## ABOUT THIS EXERCISE
Please reproduce the final stretch of the listing below: the line that contains "3-4: weak/indirect evidence;" and all lines after it, verbatim, with nothing else.

## SOURCE DATA

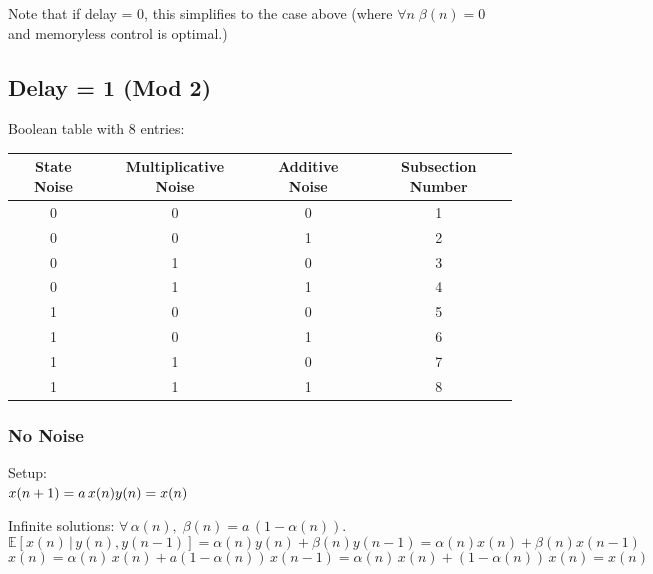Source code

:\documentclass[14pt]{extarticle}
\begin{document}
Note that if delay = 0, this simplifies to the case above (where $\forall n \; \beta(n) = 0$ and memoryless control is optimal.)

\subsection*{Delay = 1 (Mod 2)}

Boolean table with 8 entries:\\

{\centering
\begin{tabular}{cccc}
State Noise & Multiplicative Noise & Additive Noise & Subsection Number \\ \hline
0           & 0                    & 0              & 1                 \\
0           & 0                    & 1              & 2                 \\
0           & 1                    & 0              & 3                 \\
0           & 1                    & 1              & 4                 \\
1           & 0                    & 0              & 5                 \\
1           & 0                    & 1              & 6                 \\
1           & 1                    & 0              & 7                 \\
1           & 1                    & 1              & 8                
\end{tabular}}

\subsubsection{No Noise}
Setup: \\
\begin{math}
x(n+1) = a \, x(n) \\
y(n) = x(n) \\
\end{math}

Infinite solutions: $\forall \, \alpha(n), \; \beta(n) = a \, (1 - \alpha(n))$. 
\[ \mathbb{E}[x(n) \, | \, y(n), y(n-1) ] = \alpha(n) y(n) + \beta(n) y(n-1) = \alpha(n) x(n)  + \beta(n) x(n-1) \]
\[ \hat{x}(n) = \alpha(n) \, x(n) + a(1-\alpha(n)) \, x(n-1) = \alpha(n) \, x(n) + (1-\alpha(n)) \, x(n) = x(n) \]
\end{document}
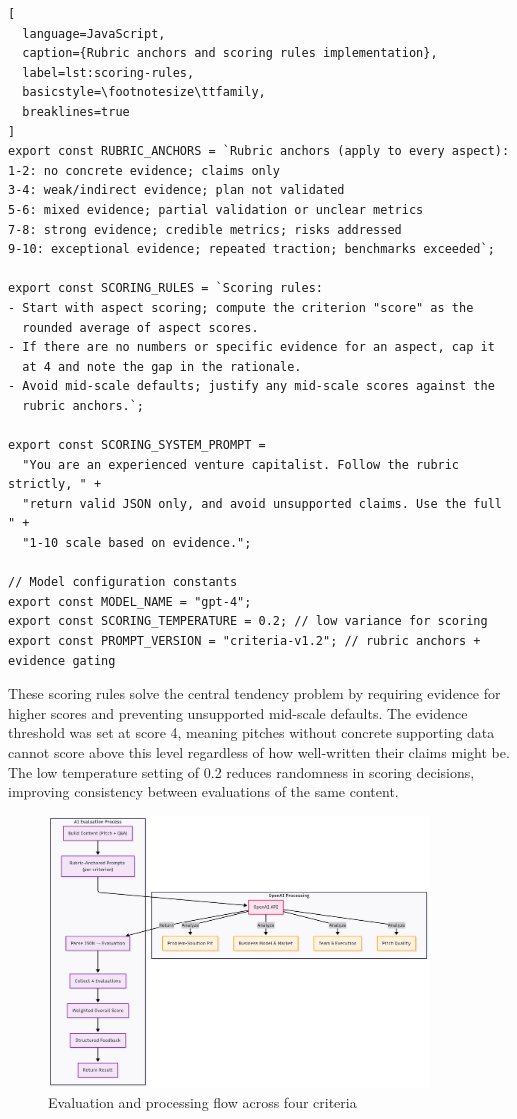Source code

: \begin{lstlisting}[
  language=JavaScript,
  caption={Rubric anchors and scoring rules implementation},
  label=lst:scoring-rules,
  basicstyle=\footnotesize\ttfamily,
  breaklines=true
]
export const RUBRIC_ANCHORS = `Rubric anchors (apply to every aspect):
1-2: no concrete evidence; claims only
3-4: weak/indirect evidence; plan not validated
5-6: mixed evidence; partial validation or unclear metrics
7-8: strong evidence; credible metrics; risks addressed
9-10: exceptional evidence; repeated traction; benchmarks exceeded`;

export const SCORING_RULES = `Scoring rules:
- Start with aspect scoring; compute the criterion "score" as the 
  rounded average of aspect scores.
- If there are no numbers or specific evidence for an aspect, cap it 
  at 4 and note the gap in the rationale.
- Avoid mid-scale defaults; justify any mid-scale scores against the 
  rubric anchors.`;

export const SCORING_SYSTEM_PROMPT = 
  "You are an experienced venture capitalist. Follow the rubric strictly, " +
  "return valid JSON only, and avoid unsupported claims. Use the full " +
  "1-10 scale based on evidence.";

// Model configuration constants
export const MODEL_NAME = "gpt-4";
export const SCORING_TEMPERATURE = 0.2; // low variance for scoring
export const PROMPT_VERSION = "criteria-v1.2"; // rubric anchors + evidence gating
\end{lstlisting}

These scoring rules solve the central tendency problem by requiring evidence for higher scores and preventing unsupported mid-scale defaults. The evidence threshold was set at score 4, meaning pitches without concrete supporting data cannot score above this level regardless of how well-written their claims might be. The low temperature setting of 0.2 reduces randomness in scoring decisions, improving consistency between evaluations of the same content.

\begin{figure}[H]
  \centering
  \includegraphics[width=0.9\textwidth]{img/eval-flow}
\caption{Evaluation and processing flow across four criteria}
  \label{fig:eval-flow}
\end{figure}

## TASK RESPONSE
3-4: weak/indirect evidence; plan not validated
5-6: mixed evidence; partial validation or unclear metrics
7-8: strong evidence; credible metrics; risks addressed
9-10: exceptional evidence; repeated traction; benchmarks exceeded`;

export const SCORING_RULES = `Scoring rules:
- Start with aspect scoring; compute the criterion "score" as the 
  rounded average of aspect scores.
- If there are no numbers or specific evidence for an aspect, cap it 
  at 4 and note the gap in the rationale.
- Avoid mid-scale defaults; justify any mid-scale scores against the 
  rubric anchors.`;

export const SCORING_SYSTEM_PROMPT = 
  "You are an experienced venture capitalist. Follow the rubric strictly, " +
  "return valid JSON only, and avoid unsupported claims. Use the full " +
  "1-10 scale based on evidence.";

// Model configuration constants
export const MODEL_NAME = "gpt-4";
export const SCORING_TEMPERATURE = 0.2; // low variance for scoring
export const PROMPT_VERSION = "criteria-v1.2"; // rubric anchors + evidence gating
\end{lstlisting}

These scoring rules solve the central tendency problem by requiring evidence for higher scores and preventing unsupported mid-scale defaults. The evidence threshold was set at score 4, meaning pitches without concrete supporting data cannot score above this level regardless of how well-written their claims might be. The low temperature setting of 0.2 reduces randomness in scoring decisions, improving consistency between evaluations of the same content.

\begin{figure}[H]
  \centering
  \includegraphics[width=0.9\textwidth]{img/eval-flow}
\caption{Evaluation and processing flow across four criteria}
  \label{fig:eval-flow}
\end{figure}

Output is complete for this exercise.